- What to do: Count, in the entries below, the lines in which "project" occurs. Give the number, nothing more.
# # # #
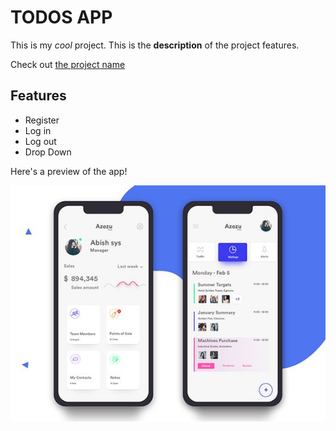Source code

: # TODOS APP

This is my _cool_ project. This is the **description** of the project features.

Check out [the project name](https://projectname.com)

## Features

- Register
- Log in
- Log out
- Drop Down

Here's a preview of the app!

![SCREEN SHOTS](screenshot.jpg)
# # # #
- Response below: 2